Factor in planned events that will drive usage spikes. Product launches, marketing campaigns, seasonal traffic patterns, and batch processing schedules all create predictable demand increases that should be accounted for in your capacity plan. If your application serves a global audience, consider time-zone-based traffic distribution and scale accordingly.

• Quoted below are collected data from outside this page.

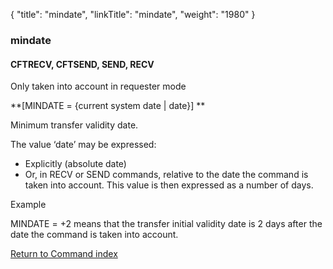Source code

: {
    "title": "mindate",
    "linkTitle": "mindate",
    "weight": "1980"
}<span id="mindate"></span>

### mindate

<span id="mindate_CFTRECV"></span><span id="mindate_CFTSEND"></span>

#### CFTRECV, CFTSEND, SEND, RECV

Only taken into account in requester
mode

**\[MINDATE = {current system date | date}\] **

Minimum transfer validity date.

The value ‘date’ may be expressed:

-   Explicitly
    (absolute date)
-   Or,
    in RECV or SEND commands, relative to the date the command is taken into
    account. This value is then expressed as a number of days.

Example

MINDATE = +2 means that the transfer initial validity date is 2 days
after the date the command is taken into account.

[Return to Command index](../../)
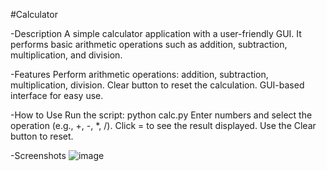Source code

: #Calculator

-Description
A simple calculator application with a user-friendly GUI. It performs basic arithmetic operations such as addition, subtraction, multiplication, and division.

-Features
Perform arithmetic operations: addition, subtraction, multiplication, division.
Clear button to reset the calculation.
GUI-based interface for easy use.

-How to Use
Run the script: python calc.py
Enter numbers and select the operation (e.g., +, -, *, /).
Click = to see the result displayed.
Use the Clear button to reset.

-Screenshots
![image](https://github.com/user-attachments/assets/20ddf01f-af86-4639-9869-57d25eaac28d)
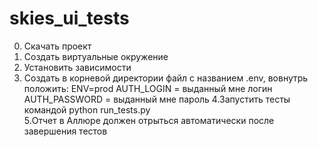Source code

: # skies_ui_tests
0. Скачать проект
1. Создать виртуальные окружение
2. Установить зависимости
3. Создать в корневой директории файл с названием .env, вовнутрь положить:
ENV=prod
AUTH_LOGIN =  выданный мне логин
AUTH_PASSWORD = выданный мне пароль
4.Запустить тесты командой python run_tests.py   
5.Отчет в Аллюре должен отрыться автоматически после завершения тестов
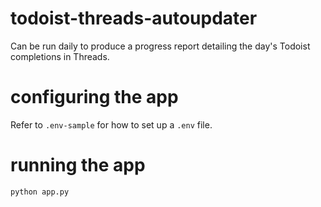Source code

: # todoist-threads-autoupdater
Can be run daily to produce a progress report detailing the day's Todoist completions in Threads.

# configuring the app
Refer to `.env-sample` for how to set up a `.env` file.

# running the app
`python app.py`
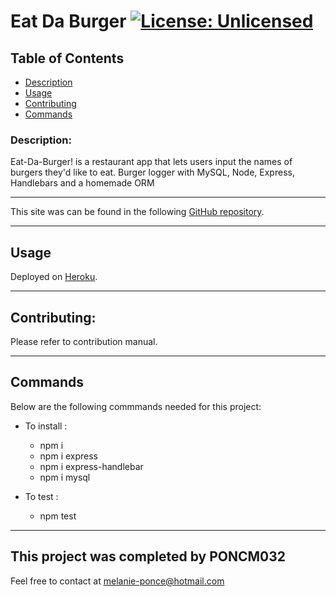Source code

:
# **Eat Da Burger** [![License: Unlicensed](https://img.shields.io/badge/license-Unlicense-blue.svg)](https://unlicense.org/)


## Table of Contents

* [Description](#description)
* [Usage](#usage)
* [Contributing](#contributing)
* [Commands](#commands)


### Description:

Eat-Da-Burger! is a restaurant app that lets users input the names of burgers they'd like to eat. Burger logger with MySQL, Node, Express, Handlebars and a homemade ORM

---

This site was can be found in the following [GitHub repository](https://github.com/PONCM032/Eat-Da-Burger-).

---

## Usage

Deployed on [Heroku](https://damp-stream-07979.herokuapp.com/).

---

## Contributing:

Please refer to contribution manual.

---

## Commands
  
Below are the following commmands needed for this project:

- To install :

  - npm i
  - npm i express
  - npm i express-handlebar
  - npm i mysql

- To test : 

  - npm test

---

## This project was completed by **PONCM032**
Feel free to contact at <melanie-ponce@hotmail.com>
    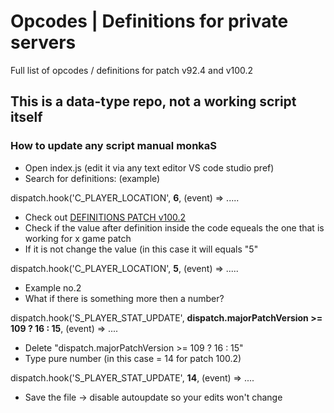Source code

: # Opcodes | Definitions for private servers
Full list of opcodes / definitions for patch v92.4 and v100.2

## This is a data-type repo, not a working script itself


### How to update any script manual monkaS
* Open index.js (edit it via any text editor VS code studio pref)
* Search for definitions: (example)

dispatch.hook('C_PLAYER_LOCATION', <b>6</b>, (event) => .....

* Check out [DEFINITIONS PATCH v100.2](https://github.com/ketchdrown/data-private-servers/tree/master/v100.02/definitions)
* Check if the value after definition inside the code equeals the one that is working for x game patch
* If it is not change the value (in this case it will equals "5"

dispatch.hook('C_PLAYER_LOCATION', <b>5</b>, (event) => .....

* Example no.2
* What if there is something more then a number?
 
dispatch.hook('S_PLAYER_STAT_UPDATE', <b>dispatch.majorPatchVersion >= 109 ? 16 : 15</b>, (event) => ....

* Delete "dispatch.majorPatchVersion >= 109 ? 16 : 15"
* Type pure number (in this case = 14 for patch 100.2)

dispatch.hook('S_PLAYER_STAT_UPDATE', <b>14</b>, (event) => ....

* Save the file -> disable autoupdate so your edits won't change
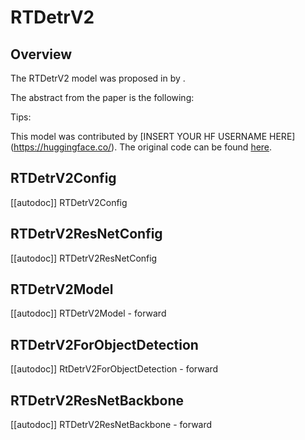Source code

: <!--Copyright 2024 The HuggingFace Team. All rights reserved.

Licensed under the Apache License, Version 2.0 (the "License"); you may not use this file except in compliance with
the License. You may obtain a copy of the License at

http://www.apache.org/licenses/LICENSE-2.0

Unless required by applicable law or agreed to in writing, software distributed under the License is distributed on
an "AS IS" BASIS, WITHOUT WARRANTIES OR CONDITIONS OF ANY KIND, either express or implied. See the License for the
specific language governing permissions and limitations under the License.

⚠️ Note that this file is in Markdown but contain specific syntax for our doc-builder (similar to MDX) that may not be
rendered properly in your Markdown viewer.

-->

# RTDetrV2

## Overview

The RTDetrV2 model was proposed in [<INSERT PAPER NAME HERE>](<INSERT PAPER LINK HERE>) by <INSERT AUTHORS HERE>.
<INSERT SHORT SUMMARY HERE>

The abstract from the paper is the following:

*<INSERT PAPER ABSTRACT HERE>*

Tips:

<INSERT TIPS ABOUT MODEL HERE>

This model was contributed by [INSERT YOUR HF USERNAME HERE](https://huggingface.co/<INSERT YOUR HF USERNAME HERE>).
The original code can be found [here](<INSERT LINK TO GITHUB REPO HERE>).


## RTDetrV2Config

[[autodoc]] RTDetrV2Config

## RTDetrV2ResNetConfig

[[autodoc]] RTDetrV2ResNetConfig

## RTDetrV2Model

[[autodoc]] RTDetrV2Model
    - forward

## RTDetrV2ForObjectDetection

[[autodoc]] RtDetrV2ForObjectDetection
    - forward

## RTDetrV2ResNetBackbone

[[autodoc]] RTDetrV2ResNetBackbone
    - forward
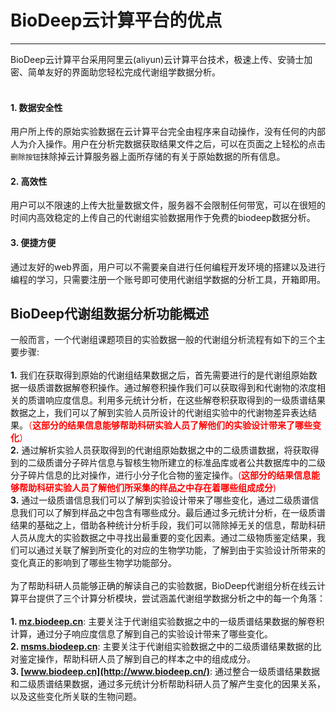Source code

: <!-- 平台功能概述 -->

# **BioDeep云计算平台的优点**

<hr/>

BioDeep云计算平台采用阿里云(aliyun)云计算平台技术，极速上传、安骑士加密、简单友好的界面助您轻松完成代谢组学数据分析。
<br />
<br />
#### **1. 数据安全性**

用户所上传的原始实验数据在云计算平台完全由程序来自动操作，没有任何的内部人为介入操作。用户在分析完数据获取结果文件之后，可以在页面之上轻松的点击``删除按钮``抹除掉云计算服务器上面所存储的有关于原始数据的所有信息。

#### **2. 高效性**

用户可以不限速的上传大批量数据文件，服务器不会限制任何带宽，可以在很短的时间内高效稳定的上传自己的代谢组实验数据用作于免费的biodeep数据分析。

#### **3. 便捷方便**

通过友好的web界面，用户可以不需要亲自进行任何编程开发环境的搭建以及进行编程的学习，只需要注册一个账号即可使用代谢组学数据的分析工具，开箱即用。

## **BioDeep代谢组数据分析功能概述**

一般而言，一个代谢组课题项目的实验数据一般的代谢组分析流程有如下的三个主要步骤:
<br/>
<br/>
**1.** 我们在获取得到原始的代谢组结果数据之后，首先需要进行的是代谢组原始数据一级质谱数据解卷积操作。通过解卷积操作我们可以获取得到和代谢物的浓度相关的质谱响应度信息。利用多元统计分析，在这些解卷积获取得到的一级质谱结果数据之上，我们可以了解到实验人员所设计的代谢组实验中的代谢物差异表达结果。<span style="color:red">（**这部分的结果信息能够帮助科研实验人员了解他们的实验设计带来了哪些变化**）</span>
<br/>
**2.** 通过解析实验人员获取得到的代谢组原始数据之中的二级质谱数据，将获取得到的二级质谱分子碎片信息与智核生物所建立的标准品库或者公共数据库中的二级分子碎片信息的比对操作，进行小分子化合物的鉴定操作。<span style="color:red">(**这部分的结果信息能够帮助科研实验人员了解他们所采集的样品之中存在着哪些组成成分**)</span>
<br/>
**3.** 通过一级质谱信息我们可以了解到实验设计带来了哪些变化，通过二级质谱信息我们可以了解到样品之中包含有哪些成分。最后通过多元统计分析，在一级质谱结果的基础之上，借助各种统计分析手段，我们可以筛除掉无关的信息，帮助科研人员从庞大的实验数据之中寻找出最重要的变化因素。通过二级物质鉴定结果，我们可以通过关联了解到所变化的对应的生物学功能，了解到由于实验设计所带来的变化真正的影响到了哪些生物学功能部分。
<br/>
<br/>
为了帮助科研人员能够正确的解读自己的实验数据，BioDeep代谢组分析在线云计算平台提供了三个计算分析模块，尝试涵盖代谢组学数据分析之中的每一个角落：
<br/>
<br/>
**1. [mz.biodeep.cn](http://mz.biodeep.cn/)**:  主要关注于代谢组实验数据之中的一级质谱结果数据的解卷积计算，通过分子响应度信息了解到自己的实验设计带来了哪些变化。
<br/>
**2. [msms.biodeep.cn](http://msms.biodeep.cn/)**: 主要关注于代谢组实验数据之中的二级质谱结果数据的比对鉴定操作，帮助科研人员了解到自己的样本之中的组成成分。
<br/>
**3. [www.biodeep.cn](http://www.biodeep.cn/)**: 通过整合一级质谱结果数据和二级质谱结果数据，通过多元统计分析帮助科研人员了解产生变化的因果关系，以及这些变化所关联的生物问题。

Implement autoscaling where the service supports it. Azure autoscale rules can automatically adjust capacity based on real-time metrics. Configure scale-out rules that trigger before you reach limits (at 70 percent utilization) and scale-in rules that safely reduce capacity during low-traffic periods to optimize costs. Test your autoscale rules under load to verify that they respond quickly enough to protect against sudden traffic spikes.
Summary
CDN caching issues are most often caused by stale content (purge doesn’t clear browser caches — use asset versioning instead), 404 errors from origin path duplication or endpoint propagation delays, and incorrect Cache-Control headers. Always verify origin accessibility directly, use file-hashed or versioned asset URLs for reliable cache busting, and check the X-Cache response header to determine if content is being served from cache or origin.
For more details, refer to the official documentation: What is a content delivery network on Azure?, Troubleshooting Azure Content Delivery Network endpoints that return a 404 status code.